A commercial aircraft flies at a Mach number of 0.67 at an altitude where the air temperature is -19.15 C. Assume ISA conditions.

We are given the Mach number and air temperature. We can use the equation for the speed of sound in air in terms of temperature in ISA conditions:

a = (331.3 + 0.606T) m/s

where a is the speed of sound in m/s and T is the air temperature in degrees Celsius. At -19.15 C, we have:

a = (331.3 + 0.606(-19.15)) m/s
= 320.8 m/s

The Mach number is defined as the ratio of the speed of the aircraft to the speed of sound, so we can write:

M = v/a

where M is the Mach number and v is the speed of the aircraft.

Solving for v, we get:

v = Ma = 0.67 x 320.8 = 215.0 m/s

To find the altitude, we need to use the standard atmosphere table. At ISA conditions, the speed of sound is 340.3 m/s at sea level and decreases with altitude. We can use the formula for the variation of temperature with altitude:

T = T0 - Lh

where T0 is the temperature at sea level (15 C), L is the lapse rate (-6.5 C/km), h is the altitude in km, and T is the temperature at the given altitude.

Solving for h, we get:

h = (T0 - T)/L = (15 - (-19.15))/(-6.5) = 5.98 km

Converting to metres, we get:

h = 5.98 km x 1000 m/km = 5980 m

Therefore, the aircraft is flying at an altitude of 5980 m.
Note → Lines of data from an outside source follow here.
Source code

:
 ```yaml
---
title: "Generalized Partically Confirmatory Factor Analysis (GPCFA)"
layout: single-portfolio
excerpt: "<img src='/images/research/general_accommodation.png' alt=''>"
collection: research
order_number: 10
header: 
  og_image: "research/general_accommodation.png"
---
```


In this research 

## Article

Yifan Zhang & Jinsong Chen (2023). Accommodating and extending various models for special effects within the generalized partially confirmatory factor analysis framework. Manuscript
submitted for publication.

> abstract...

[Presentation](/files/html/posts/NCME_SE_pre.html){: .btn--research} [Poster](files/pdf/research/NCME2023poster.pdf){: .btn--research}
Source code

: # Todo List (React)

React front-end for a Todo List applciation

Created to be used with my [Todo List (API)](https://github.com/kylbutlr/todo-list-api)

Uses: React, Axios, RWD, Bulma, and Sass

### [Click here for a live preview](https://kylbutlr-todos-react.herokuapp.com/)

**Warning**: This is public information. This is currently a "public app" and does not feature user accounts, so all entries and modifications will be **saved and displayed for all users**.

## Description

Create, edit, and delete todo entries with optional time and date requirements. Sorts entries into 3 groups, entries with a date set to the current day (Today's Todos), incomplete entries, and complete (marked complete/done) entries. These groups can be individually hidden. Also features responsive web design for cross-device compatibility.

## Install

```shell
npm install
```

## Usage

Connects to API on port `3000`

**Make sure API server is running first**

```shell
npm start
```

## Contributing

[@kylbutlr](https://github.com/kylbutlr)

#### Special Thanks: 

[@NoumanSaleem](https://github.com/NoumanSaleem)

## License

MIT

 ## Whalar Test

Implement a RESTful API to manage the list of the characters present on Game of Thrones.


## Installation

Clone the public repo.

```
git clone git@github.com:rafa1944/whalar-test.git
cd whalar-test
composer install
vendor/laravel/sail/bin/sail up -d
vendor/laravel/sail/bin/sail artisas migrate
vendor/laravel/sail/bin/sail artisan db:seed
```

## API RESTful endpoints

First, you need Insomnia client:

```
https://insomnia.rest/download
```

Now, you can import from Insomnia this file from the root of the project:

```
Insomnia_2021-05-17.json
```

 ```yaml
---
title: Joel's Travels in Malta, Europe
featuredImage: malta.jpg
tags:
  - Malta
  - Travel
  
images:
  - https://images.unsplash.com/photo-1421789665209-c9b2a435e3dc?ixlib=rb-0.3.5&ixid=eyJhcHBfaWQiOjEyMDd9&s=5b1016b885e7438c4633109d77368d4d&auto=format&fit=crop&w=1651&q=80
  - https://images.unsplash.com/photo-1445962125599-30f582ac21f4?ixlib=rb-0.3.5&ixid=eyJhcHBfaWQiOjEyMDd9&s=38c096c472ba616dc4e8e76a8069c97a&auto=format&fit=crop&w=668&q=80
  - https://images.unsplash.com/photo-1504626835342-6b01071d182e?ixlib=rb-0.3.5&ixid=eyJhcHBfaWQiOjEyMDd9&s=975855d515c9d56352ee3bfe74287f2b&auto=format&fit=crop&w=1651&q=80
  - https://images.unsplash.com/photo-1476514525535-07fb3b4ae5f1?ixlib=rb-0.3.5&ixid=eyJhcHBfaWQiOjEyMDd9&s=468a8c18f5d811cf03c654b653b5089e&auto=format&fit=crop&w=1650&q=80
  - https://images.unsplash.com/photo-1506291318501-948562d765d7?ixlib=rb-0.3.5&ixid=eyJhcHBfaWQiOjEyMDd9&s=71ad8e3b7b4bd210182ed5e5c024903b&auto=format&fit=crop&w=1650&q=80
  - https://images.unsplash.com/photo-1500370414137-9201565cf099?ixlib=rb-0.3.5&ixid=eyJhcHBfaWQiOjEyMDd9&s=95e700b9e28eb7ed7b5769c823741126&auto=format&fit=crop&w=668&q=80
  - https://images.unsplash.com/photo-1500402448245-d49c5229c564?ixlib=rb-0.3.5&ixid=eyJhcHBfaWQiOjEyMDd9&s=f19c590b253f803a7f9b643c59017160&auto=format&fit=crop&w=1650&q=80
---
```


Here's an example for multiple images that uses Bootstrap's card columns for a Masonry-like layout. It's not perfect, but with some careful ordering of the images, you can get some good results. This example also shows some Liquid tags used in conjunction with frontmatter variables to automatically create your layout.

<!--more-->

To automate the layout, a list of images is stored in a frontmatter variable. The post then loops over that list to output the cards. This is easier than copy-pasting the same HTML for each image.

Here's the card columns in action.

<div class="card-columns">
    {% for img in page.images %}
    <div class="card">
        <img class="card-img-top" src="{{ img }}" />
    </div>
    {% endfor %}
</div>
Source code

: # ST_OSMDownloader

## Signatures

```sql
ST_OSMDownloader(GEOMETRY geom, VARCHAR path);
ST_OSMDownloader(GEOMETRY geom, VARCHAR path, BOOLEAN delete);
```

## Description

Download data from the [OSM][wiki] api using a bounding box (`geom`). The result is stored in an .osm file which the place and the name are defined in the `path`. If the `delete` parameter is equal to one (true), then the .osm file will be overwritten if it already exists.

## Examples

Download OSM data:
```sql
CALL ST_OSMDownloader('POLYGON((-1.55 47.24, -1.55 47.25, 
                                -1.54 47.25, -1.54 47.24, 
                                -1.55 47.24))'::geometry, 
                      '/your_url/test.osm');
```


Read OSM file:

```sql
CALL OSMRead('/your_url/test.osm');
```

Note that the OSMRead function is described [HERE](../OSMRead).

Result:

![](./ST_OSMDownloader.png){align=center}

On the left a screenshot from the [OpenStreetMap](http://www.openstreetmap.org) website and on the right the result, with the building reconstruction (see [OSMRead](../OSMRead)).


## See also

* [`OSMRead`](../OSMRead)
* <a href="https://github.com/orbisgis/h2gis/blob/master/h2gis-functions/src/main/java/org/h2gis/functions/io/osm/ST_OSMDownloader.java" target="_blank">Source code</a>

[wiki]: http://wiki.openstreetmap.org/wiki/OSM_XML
To find the equivalent airspeed, we use the formula:

EAS = TAS/√(ρ/ρ0)

where EAS is the equivalent airspeed, TAS is the true airspeed in m/s, ρ is the air density at altitude, and ρ0 is the air density at sea level. We can assume a standard value of ρ0 = 1.225 kg/m3.

To find ρ, we use the standard atmosphere table to find the pressure and temperature at the given altitude. We can assume a value of 101325 Pa for the sea level pressure.

At 5980 m, the temperature is given by:

T = T0 - Lh = 15 - 6.5 x 5.98 = -21.27 C

The pressure can be found from the formula:

p/p0 = (T/T0)^(-g/RL)

where p is the pressure at altitude, p0 is the sea level pressure, g is the acceleration due to gravity (9.81 m/s2), R is the specific gas constant for air (287 J/kg K), and L is the lapse rate (-6.5 C/km).

Using the given values, we get:

p/p0 = (T/T0)^(-g/RL) = (253.88/288.15)^(-9.81/(-6.5 x 287)) = 0.300

Therefore, the pressure at 5980 m is:

p = 0.300 x 101325 = 30398 Pa

The air density can be found from the ideal gas law:

ρ = p/(RT)

where R is the specific gas constant for air and T is the temperature in Kelvin. Converting the temperature to Kelvin, we get:

T = -21.27 + 273.15 = 251.88 K

Substituting the values, we get:

ρ = 30398/(287 x 251.88) = 0.375 kg/m3

Now we can find the equivalent airspeed:

EAS = TAS/√(ρ/ρ0) = 215.0/√(0.375/1.225) = 275.8 m/s

Converting to feet per second, we get:

EAS = 275.8 x 3.281 = 905.0 ft/s

Therefore, the aircraft is flying at an equivalent airspeed of 905.0 ft/s.